To put things into perspective, in-game gold can be converted into real money and, at the time of this post, one million gold is enough to pay for 6 months of WoW’s subscription cost.

Initially I tried to earn gold by simply relying on my intuition and (outdated) knowledge of the game. However, the development of my liquid gold was not that promising and I could not even reach a third of my goal. Tired of poor results, I transitioned to a more analytical approach and decided to gather data that could support my decisions. As shown in the chart below, I soon started to increase my available capital and finally reached the desired one million mark.

Data collection

In this notebook we will replicate my results by reading from a copy of the same data that I have used. If you want to use up-to-date data that reflect your server, please use TradeSkillMaster’s API [1] by uncommenting the relevant block code.

import requests
import pandas as pd
import seaborn as sns
import matplotlib.pyplot as plt
import numpy as np

%matplotlib inline

# Option 2: read from csv
df = pd.read_csv("data_2018-09-26.csv")
list(df)
#df.head(2)

['Class',
 'HistoricalPrice',
 'Id',
 'Level',
 'MarketValue',
 'MinBuyout',
 'Name',
 'NumAuctions',
 'Quantity',
 'RegionAvgDailySold',
 'RegionHistoricalPrice',
 'RegionMarketAvg',
 'RegionMinBuyoutAvg',
 'RegionQuantity',
 'RegionSaleAvg',
 'RegionSaleRate',
 'SubClass',
 'VendorBuy',
 'VendorSell',
 'RegionQuantity_Log']

#'''
#Documentation: 
#http://support.tradeskillmaster.com/display/KB/TSM+Public+Web+API
#'''

#region = 'EU' #insert your region
#realm = 'nemesis' #insert your realm
#TSM_KEY = '' #insert your API key. This is available from the TSM website after creating a free account.

#r = requests.get('http://api.tradeskillmaster.com/v1/item/{}/{}?format=json&apiKey={}'.format(region, realm, TSM_KEY))
#df = pd.DataFrame(r.json())
#df.head(10)

Most of the names returned by the TSM API are quite intuitive once we understand the following nomenclature.

Global: this includes data from every active WoW server.
Region: data for a specific region, i.e. NA or EU.
Market: every region has a multitude of “realms”. A realm auction house (or group of realms if they have low population) is what defines a market.

For example, the difference between Quantity and RegionQuantity is that the first case only counts items in Nemesis (the realm I have selected), whereas the second one includes all the listings in Europe. Notice that NumAuctions sometimes differs from Quantity because each auction can include multiple stacks of the same item. E.g. 10x Linen Cloth can all be sold in one single auction, or posted as smaller stacks over multiple auctions.

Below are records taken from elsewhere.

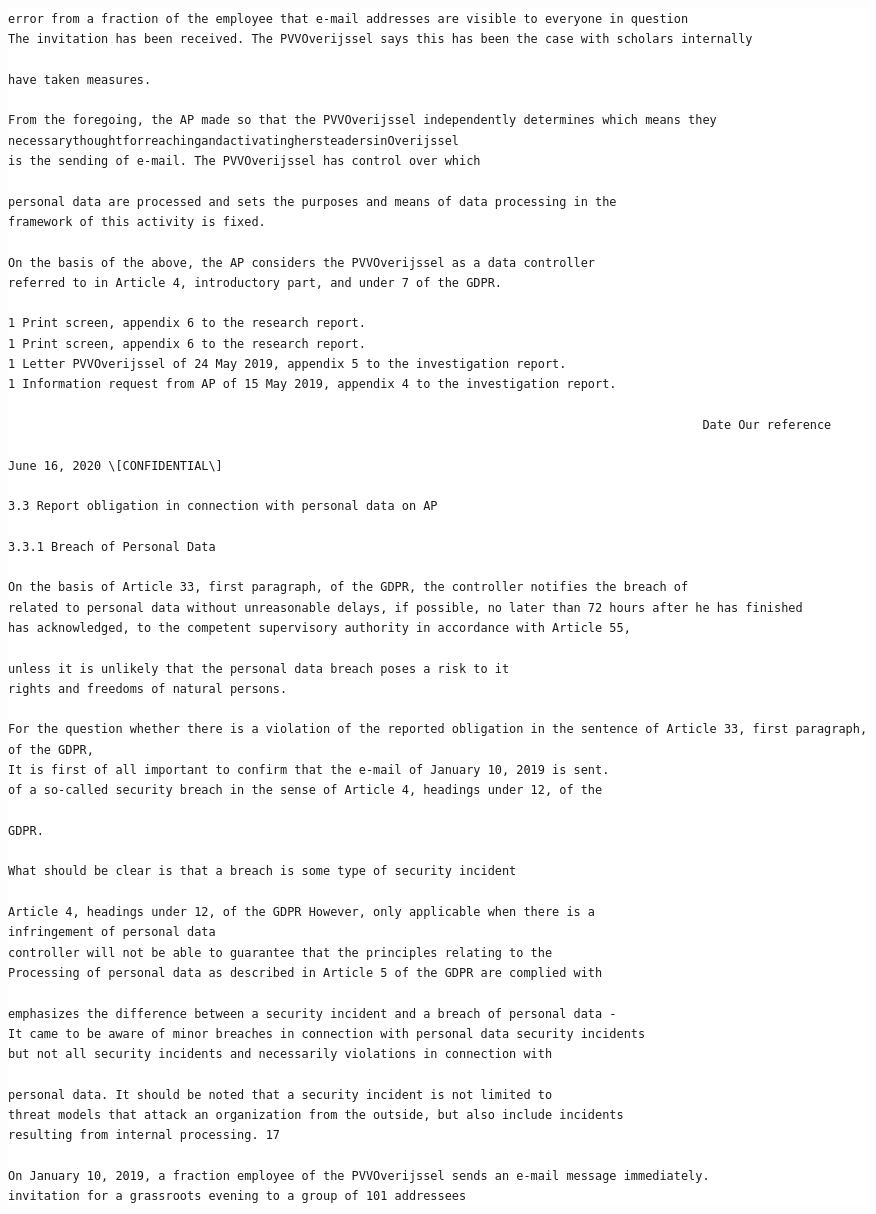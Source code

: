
 ```
error from a fraction of the employee that e-mail addresses are visible to everyone in question
The invitation has been received. The PVVOverijssel says this has been the case with scholars internally

have taken measures.

From the foregoing, the AP made so that the PVVOverijssel independently determines which means they
necessarythoughtforreachingandactivatinghersteadersinOverijssel
is the sending of e-mail. The PVVOverijssel has control over which

personal data are processed and sets the purposes and means of data processing in the
framework of this activity is fixed.

On the basis of the above, the AP considers the PVVOverijssel as a data controller
referred to in Article 4, introductory part, and under 7 of the GDPR.

1 Print screen, appendix 6 to the research report.
1 Print screen, appendix 6 to the research report.
1 Letter PVVOverijssel of 24 May 2019, appendix 5 to the investigation report.
1 Information request from AP of 15 May 2019, appendix 4 to the investigation report.

                                                                                                 Date Our reference

June 16, 2020 \[CONFIDENTIAL\]

3.3 Report obligation in connection with personal data on AP

3.3.1 Breach of Personal Data

On the basis of Article 33, first paragraph, of the GDPR, the controller notifies the breach of
related to personal data without unreasonable delays, if possible, no later than 72 hours after he has finished
has acknowledged, to the competent supervisory authority in accordance with Article 55,

unless it is unlikely that the personal data breach poses a risk to it
rights and freedoms of natural persons.

For the question whether there is a violation of the reported obligation in the sentence of Article 33, first paragraph, of the GDPR,
It is first of all important to confirm that the e-mail of January 10, 2019 is sent.
of a so-called security breach in the sense of Article 4, headings under 12, of the

GDPR.

What should be clear is that a breach is some type of security incident

Article 4, headings under 12, of the GDPR However, only applicable when there is a
infringement of personal data
controller will not be able to guarantee that the principles relating to the
Processing of personal data as described in Article 5 of the GDPR are complied with

emphasizes the difference between a security incident and a breach of personal data -
It came to be aware of minor breaches in connection with personal data security incidents
but not all security incidents and necessarily violations in connection with

personal data. It should be noted that a security incident is not limited to
threat models that attack an organization from the outside, but also include incidents
resulting from internal processing. 17

On January 10, 2019, a fraction employee of the PVVOverijssel sends an e-mail message immediately.
invitation for a grassroots evening to a group of 101 addressees

```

Some rows are not interesting and/or usable. In this case we remove items that are not currently present in the action house (i.e. RegionQuantity = 0). Moreover, we remove items with a sale rate of 1 because unrealistic.

#Remove data errors / outliers
df_clean = df[(df["RegionQuantity"] > 0) & (df["RegionSaleRate"] < 1)]
print('Before clean-up: ', df.shape)
print('After clean-up', df_clean.shape)

Before clean-up:  (17428, 21)
After clean-up (16569, 21)

Data exploration

First, let us look at the data from a high level. For this purpose we will apply t-SNE algorithm [2].

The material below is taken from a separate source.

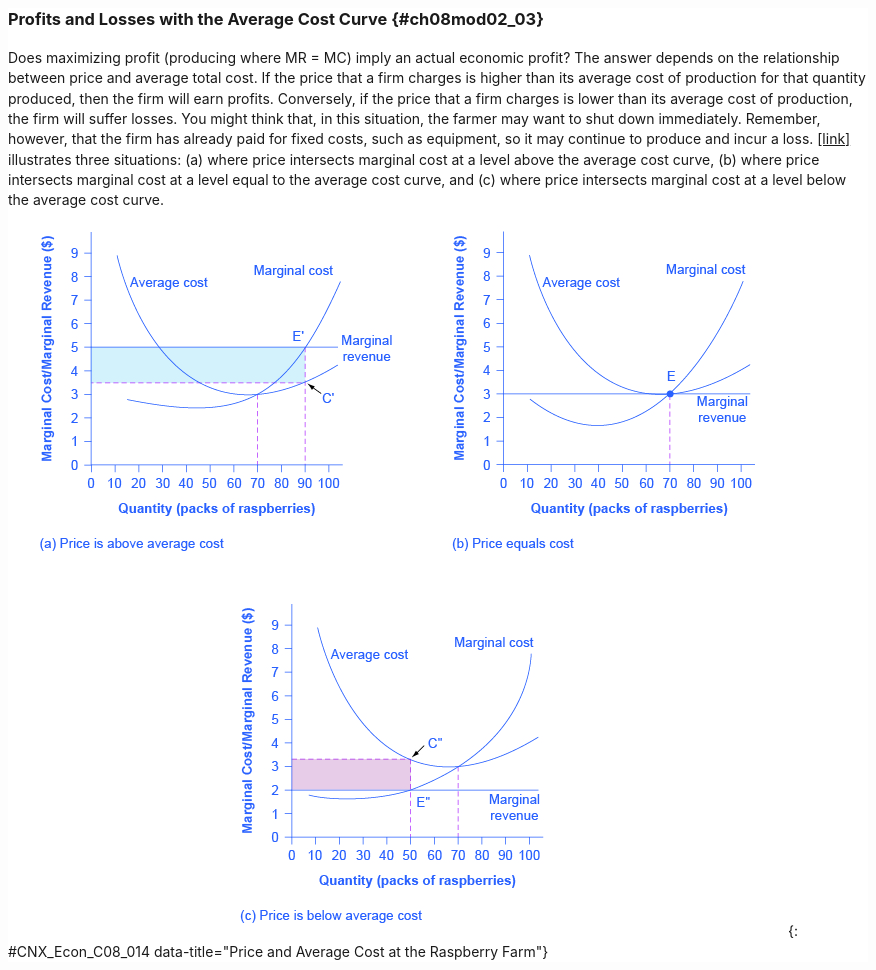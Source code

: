 ### Profits and Losses with the Average Cost Curve   {#ch08mod02_03}

Does maximizing profit (producing where MR = MC) imply an actual economic profit? The answer depends on the relationship between price and average total cost. If the price that a firm charges is higher than its average cost of production for that quantity produced, then the firm will earn profits. Conversely, if the price that a firm charges is lower than its average cost of production, the firm will suffer losses. You might think that, in this situation, the farmer may want to shut down immediately. Remember, however, that the firm has already paid for fixed costs, such as equipment, so it may continue to produce and incur a loss. [\[link\]](#CNX_Econ_C08_014) illustrates three situations: (a) where price intersects marginal cost at a level above the average cost curve, (b) where price intersects marginal cost at a level equal to the average cost curve, and (c) where price intersects marginal cost at a level below the average cost curve.

 ![The three graphs show how profits are affected depending on where total cost intersects average cost.](../resources/CNX_Econ_C08_014.jpg "In (a), price intersects marginal cost above the average cost curve. Since price is greater than average cost, the firm is making a profit. In (b), price intersects marginal cost at the minimum point of the average cost curve. Since price is equal to average cost, the firm is breaking even. In (c), price intersects marginal cost below the average cost curve. Since price is less than average cost, the firm is making a loss."){: #CNX_Econ_C08_014 data-title="Price and Average Cost at the Raspberry Farm"}


[1]: http://openstaxcollege.org/l/foodprice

# Relevant numerical columns
feat_cols = ['Level', 'MarketValue', 'MinBuyout', 'NumAuctions', 'Quantity',
             'RegionAvgDailySold', 'RegionHistoricalPrice', 'RegionMarketAvg', 'RegionMinBuyoutAvg', 'RegionQuantity',
             'RegionSaleAvg', 'RegionSaleRate', 'VendorBuy', 'VendorSell']

#https://medium.com/@luckylwk/visualising-high-dimensional-datasets-using-pca-and-t-sne-in-python-8ef87e7915b
from sklearn.manifold import TSNE

tsne = TSNE(verbose=0, n_iter=300, perplexity=60) 
tsne_results = tsne.fit_transform(df_clean[feat_cols])

df_tsne = df_clean.copy()
df_tsne['x-tsne'] = tsne_results[:,0]
df_tsne['y-tsne'] = tsne_results[:,1]

Let us plot the two t-SNE dimensions and assign a different color based on the Class category.

sns.scatterplot(data=df_tsne, x='x-tsne', y='y-tsne', hue='Class', alpha=.8,
                     palette='Dark2')

Given that we have reduced 14 dimensions into 2 dimensions, t-SNE plots are at times difficult to interpret. Nevertheless, we can still notice that there are patterns categorizing different classes. In particular, the Tradeskill class clearly stands out from all the others.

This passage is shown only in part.